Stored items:
——

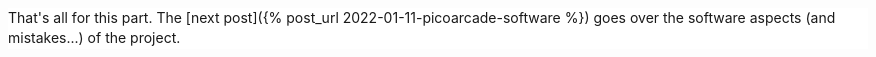 That's all for this part. The [next post]({% post_url 2022-01-11-picoarcade-software %}) goes over the software aspects (and mistakes...) of the project.
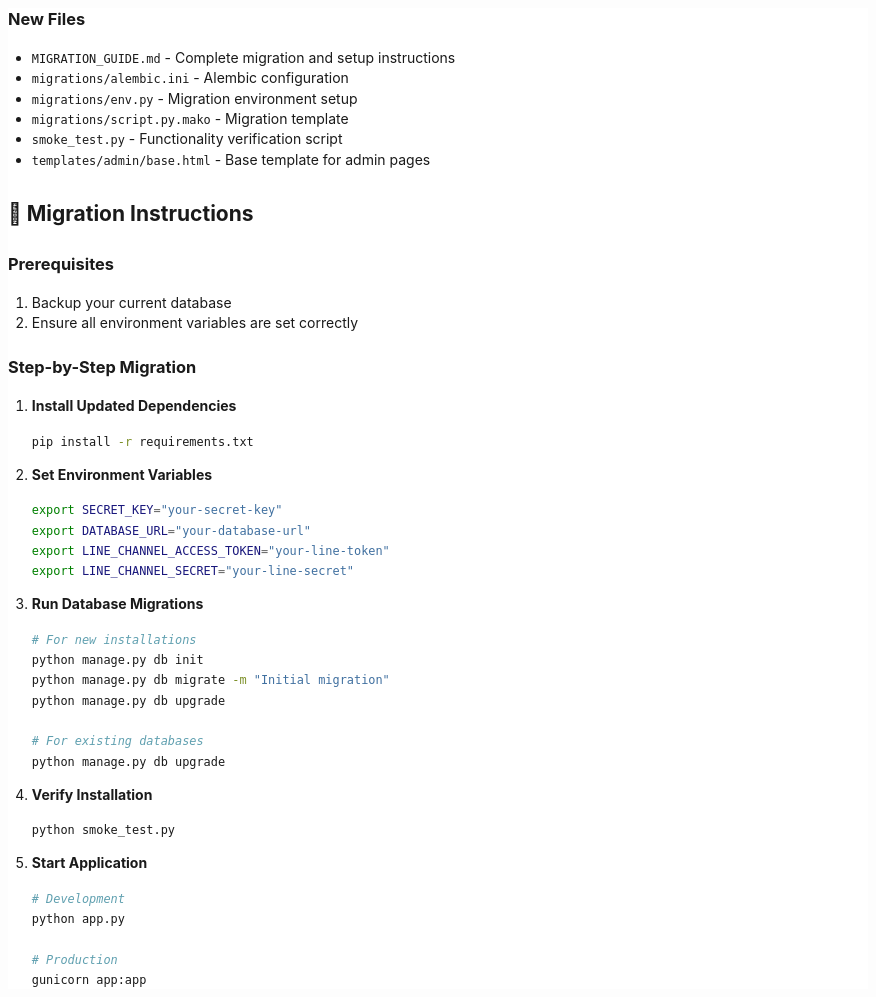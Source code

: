 ### New Files
- `MIGRATION_GUIDE.md` - Complete migration and setup instructions
- `migrations/alembic.ini` - Alembic configuration
- `migrations/env.py` - Migration environment setup
- `migrations/script.py.mako` - Migration template
- `smoke_test.py` - Functionality verification script
- `templates/admin/base.html` - Base template for admin pages

## 🔧 Migration Instructions

### Prerequisites
1. Backup your current database
2. Ensure all environment variables are set correctly

### Step-by-Step Migration

1. **Install Updated Dependencies**
   ```bash
   pip install -r requirements.txt
   ```

2. **Set Environment Variables**
   ```bash
   export SECRET_KEY="your-secret-key"
   export DATABASE_URL="your-database-url"
   export LINE_CHANNEL_ACCESS_TOKEN="your-line-token"
   export LINE_CHANNEL_SECRET="your-line-secret"
   ```

3. **Run Database Migrations**
   ```bash
   # For new installations
   python manage.py db init
   python manage.py db migrate -m "Initial migration"
   python manage.py db upgrade
   
   # For existing databases
   python manage.py db upgrade
   ```

4. **Verify Installation**
   ```bash
   python smoke_test.py
   ```

5. **Start Application**
   ```bash
   # Development
   python app.py
   
   # Production
   gunicorn app:app
   ```
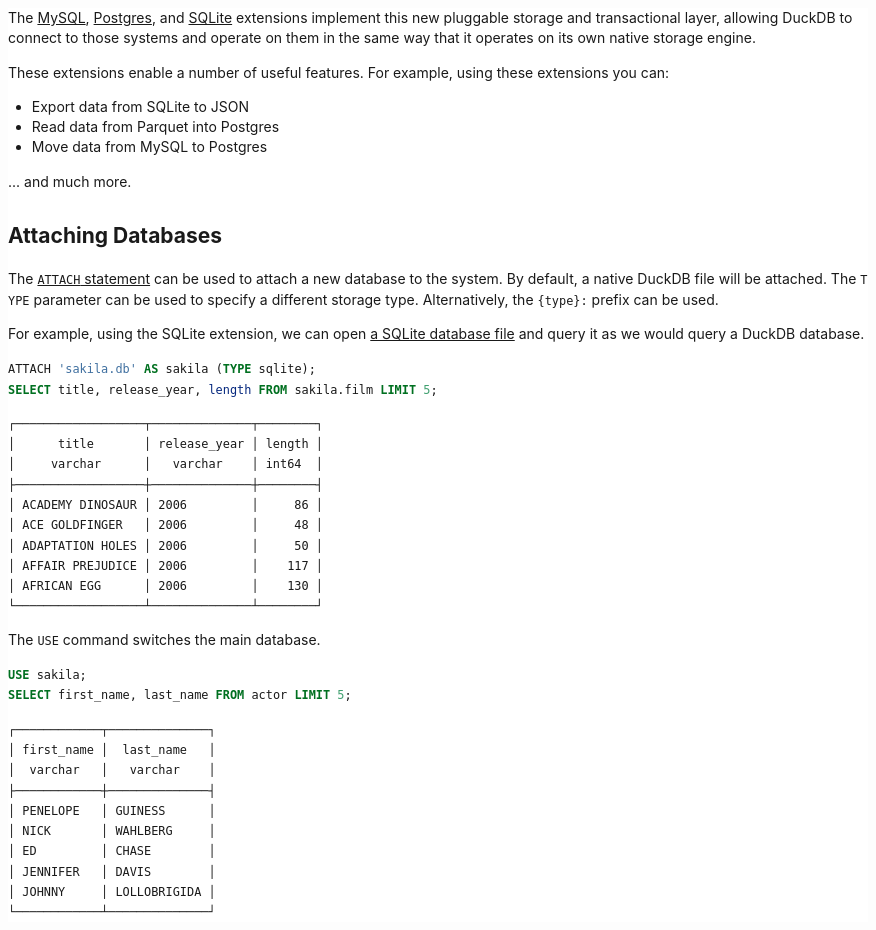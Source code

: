 The [MySQL](/docs/extensions/mysql), [Postgres](/docs/extensions/postgres), and [SQLite](/docs/extensions/sqlite) extensions implement this new pluggable storage and transactional layer, allowing DuckDB to connect to those systems and operate on them in the same way that it operates on its own native storage engine.

These extensions enable a number of useful features. For example, using these extensions you can:

* Export data from SQLite to JSON
* Read data from Parquet into Postgres
* Move data from MySQL to Postgres

... and much more.


## Attaching Databases

The [`ATTACH` statement](/docs/sql/statements/attach) can be used to attach a new database to the system. By default, a native DuckDB file will be attached. The `TYPE` parameter can be used to specify a different storage type. Alternatively, the `{type}:` prefix can be used.

For example, using the SQLite extension, we can open [a SQLite database file](https://github.com/duckdb/sqlite_scanner/raw/main/data/db/sakila.db) and query it as we would query a DuckDB database.

```sql
ATTACH 'sakila.db' AS sakila (TYPE sqlite);
SELECT title, release_year, length FROM sakila.film LIMIT 5;
```
```text
┌──────────────────┬──────────────┬────────┐
│      title       │ release_year │ length │
│     varchar      │   varchar    │ int64  │
├──────────────────┼──────────────┼────────┤
│ ACADEMY DINOSAUR │ 2006         │     86 │
│ ACE GOLDFINGER   │ 2006         │     48 │
│ ADAPTATION HOLES │ 2006         │     50 │
│ AFFAIR PREJUDICE │ 2006         │    117 │
│ AFRICAN EGG      │ 2006         │    130 │
└──────────────────┴──────────────┴────────┘
```

The `USE` command switches the main database.

```sql
USE sakila;
SELECT first_name, last_name FROM actor LIMIT 5;
```
```text
┌────────────┬──────────────┐
│ first_name │  last_name   │
│  varchar   │   varchar    │
├────────────┼──────────────┤
│ PENELOPE   │ GUINESS      │
│ NICK       │ WAHLBERG     │
│ ED         │ CHASE        │
│ JENNIFER   │ DAVIS        │
│ JOHNNY     │ LOLLOBRIGIDA │
└────────────┴──────────────┘
```
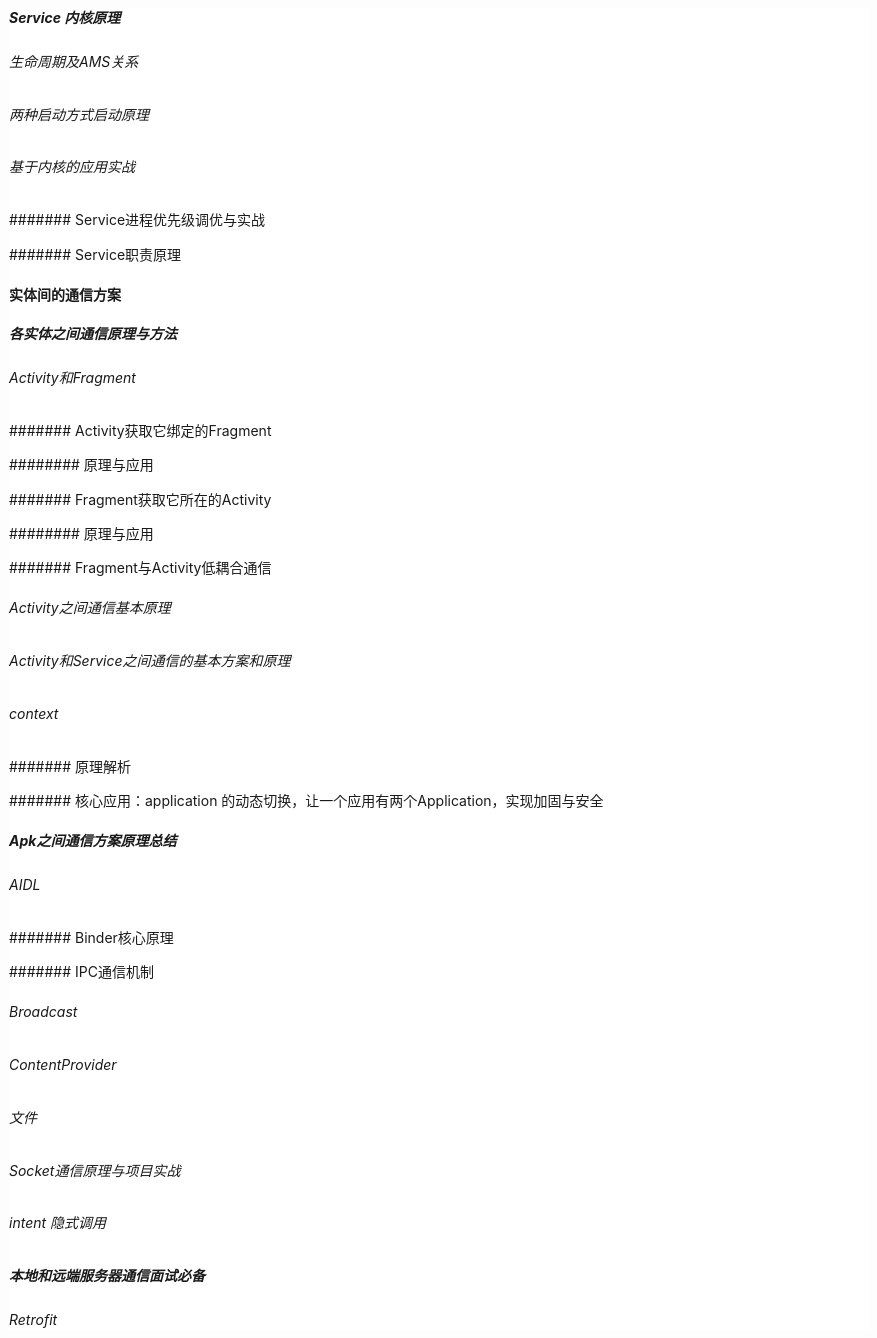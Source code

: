 ##### Service 内核原理

###### 生命周期及AMS关系

###### 两种启动方式启动原理

###### 基于内核的应用实战

####### Service进程优先级调优与实战

####### Service职责原理

#### 实体间的通信方案

##### 各实体之间通信原理与方法

###### Activity和Fragment

####### Activity获取它绑定的Fragment

######## 原理与应用

####### Fragment获取它所在的Activity

######## 原理与应用

####### Fragment与Activity低耦合通信

###### Activity之间通信基本原理

###### Activity和Service之间通信的基本方案和原理

###### context

####### 原理解析

####### 核心应用：application 的动态切换，让一个应用有两个Application，实现加固与安全

##### Apk之间通信方案原理总结

###### AIDL

####### Binder核心原理

####### IPC通信机制

###### Broadcast

###### ContentProvider

###### 文件

###### Socket通信原理与项目实战

###### intent 隐式调用

##### 本地和远端服务器通信面试必备

###### Retrofit
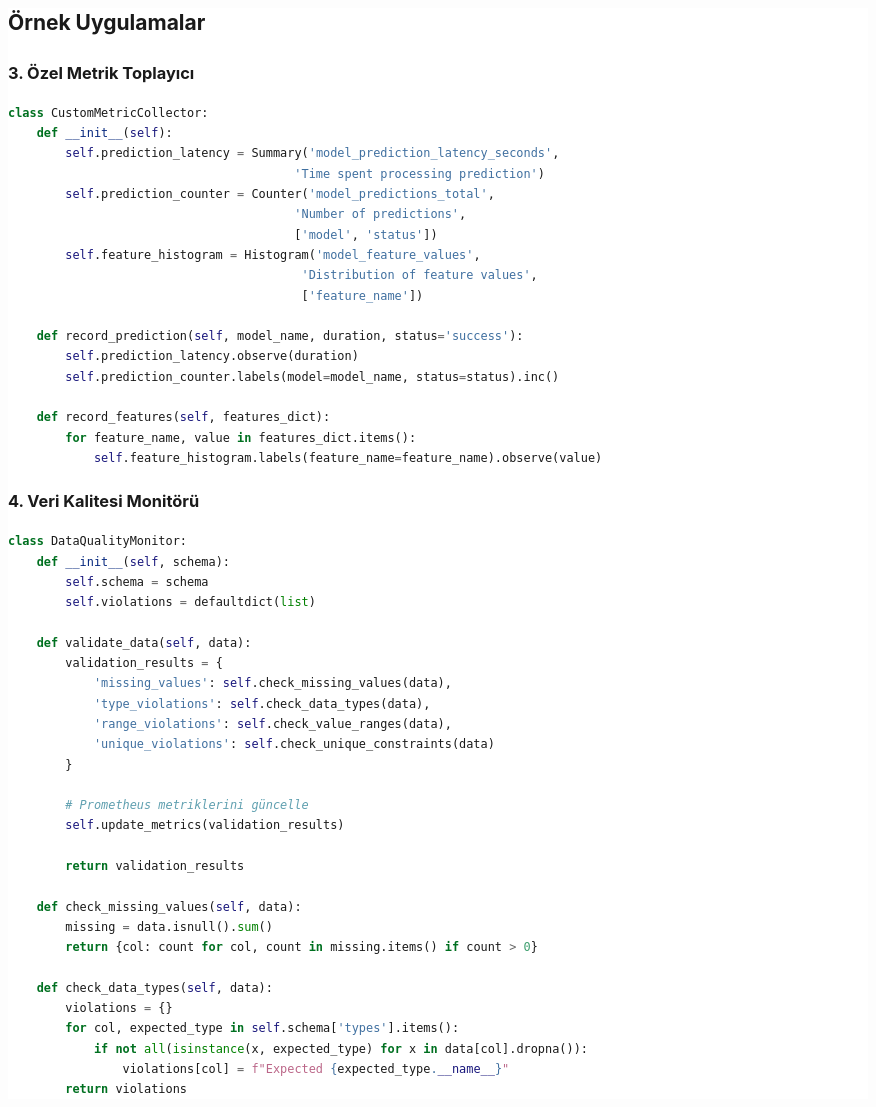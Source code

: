 ## Örnek Uygulamalar

### 3. Özel Metrik Toplayıcı
```python
class CustomMetricCollector:
    def __init__(self):
        self.prediction_latency = Summary('model_prediction_latency_seconds', 
                                        'Time spent processing prediction')
        self.prediction_counter = Counter('model_predictions_total',
                                        'Number of predictions', 
                                        ['model', 'status'])
        self.feature_histogram = Histogram('model_feature_values',
                                         'Distribution of feature values',
                                         ['feature_name'])
        
    def record_prediction(self, model_name, duration, status='success'):
        self.prediction_latency.observe(duration)
        self.prediction_counter.labels(model=model_name, status=status).inc()
    
    def record_features(self, features_dict):
        for feature_name, value in features_dict.items():
            self.feature_histogram.labels(feature_name=feature_name).observe(value)
```

### 4. Veri Kalitesi Monitörü
```python
class DataQualityMonitor:
    def __init__(self, schema):
        self.schema = schema
        self.violations = defaultdict(list)
        
    def validate_data(self, data):
        validation_results = {
            'missing_values': self.check_missing_values(data),
            'type_violations': self.check_data_types(data),
            'range_violations': self.check_value_ranges(data),
            'unique_violations': self.check_unique_constraints(data)
        }
        
        # Prometheus metriklerini güncelle
        self.update_metrics(validation_results)
        
        return validation_results
    
    def check_missing_values(self, data):
        missing = data.isnull().sum()
        return {col: count for col, count in missing.items() if count > 0}
    
    def check_data_types(self, data):
        violations = {}
        for col, expected_type in self.schema['types'].items():
            if not all(isinstance(x, expected_type) for x in data[col].dropna()):
                violations[col] = f"Expected {expected_type.__name__}"
        return violations
```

——

### Work task
Read the entries above and find each line holding the word "MySQL". Copy it out.

### Final answer
: The [MySQL](/docs/extensions/mysql), [Postgres](/docs/extensions/postgres), and [SQLite](/docs/extensions/sqlite) extensions implement this new pluggable storage and transactional layer, allowing DuckDB to connect to those systems and operate on them in the same way that it operates on its own native storage engine.
* Move data from MySQL to Postgres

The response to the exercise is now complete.